## WHAT THE EXERCISE ASKS:
Of the lines listed below, return exactly those that run from the line containing "Delete ref of navigation property members" through the line containing "### [Remove-MgBetaGroupSetting](Remove-MgBetaGroupSetting.md)", both included.

## MATERIAL SUPPLIED:
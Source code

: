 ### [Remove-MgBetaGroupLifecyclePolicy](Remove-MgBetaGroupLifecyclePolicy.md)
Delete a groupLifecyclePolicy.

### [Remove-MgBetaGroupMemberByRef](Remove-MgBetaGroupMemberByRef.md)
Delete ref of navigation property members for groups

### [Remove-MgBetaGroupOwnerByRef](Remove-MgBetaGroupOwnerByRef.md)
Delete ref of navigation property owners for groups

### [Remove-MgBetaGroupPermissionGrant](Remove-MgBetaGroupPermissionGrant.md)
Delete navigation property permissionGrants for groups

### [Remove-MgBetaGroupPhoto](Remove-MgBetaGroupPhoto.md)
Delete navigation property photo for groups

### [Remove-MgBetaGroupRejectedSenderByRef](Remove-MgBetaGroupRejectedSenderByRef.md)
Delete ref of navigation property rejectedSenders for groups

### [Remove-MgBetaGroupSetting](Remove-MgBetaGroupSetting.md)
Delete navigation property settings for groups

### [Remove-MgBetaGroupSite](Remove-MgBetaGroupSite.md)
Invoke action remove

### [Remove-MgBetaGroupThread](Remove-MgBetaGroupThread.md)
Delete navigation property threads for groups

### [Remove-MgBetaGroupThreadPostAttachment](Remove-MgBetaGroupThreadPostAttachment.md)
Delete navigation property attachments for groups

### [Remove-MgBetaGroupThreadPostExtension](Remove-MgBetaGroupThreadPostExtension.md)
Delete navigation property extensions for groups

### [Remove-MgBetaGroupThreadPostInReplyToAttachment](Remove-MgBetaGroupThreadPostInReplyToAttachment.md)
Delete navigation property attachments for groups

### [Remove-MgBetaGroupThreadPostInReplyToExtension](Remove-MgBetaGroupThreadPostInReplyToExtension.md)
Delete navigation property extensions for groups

## TASK ANSWER:
Delete ref of navigation property members for groups

### [Remove-MgBetaGroupOwnerByRef](Remove-MgBetaGroupOwnerByRef.md)
Delete ref of navigation property owners for groups

### [Remove-MgBetaGroupPermissionGrant](Remove-MgBetaGroupPermissionGrant.md)
Delete navigation property permissionGrants for groups

### [Remove-MgBetaGroupPhoto](Remove-MgBetaGroupPhoto.md)
Delete navigation property photo for groups

### [Remove-MgBetaGroupRejectedSenderByRef](Remove-MgBetaGroupRejectedSenderByRef.md)
Delete ref of navigation property rejectedSenders for groups

### [Remove-MgBetaGroupSetting](Remove-MgBetaGroupSetting.md)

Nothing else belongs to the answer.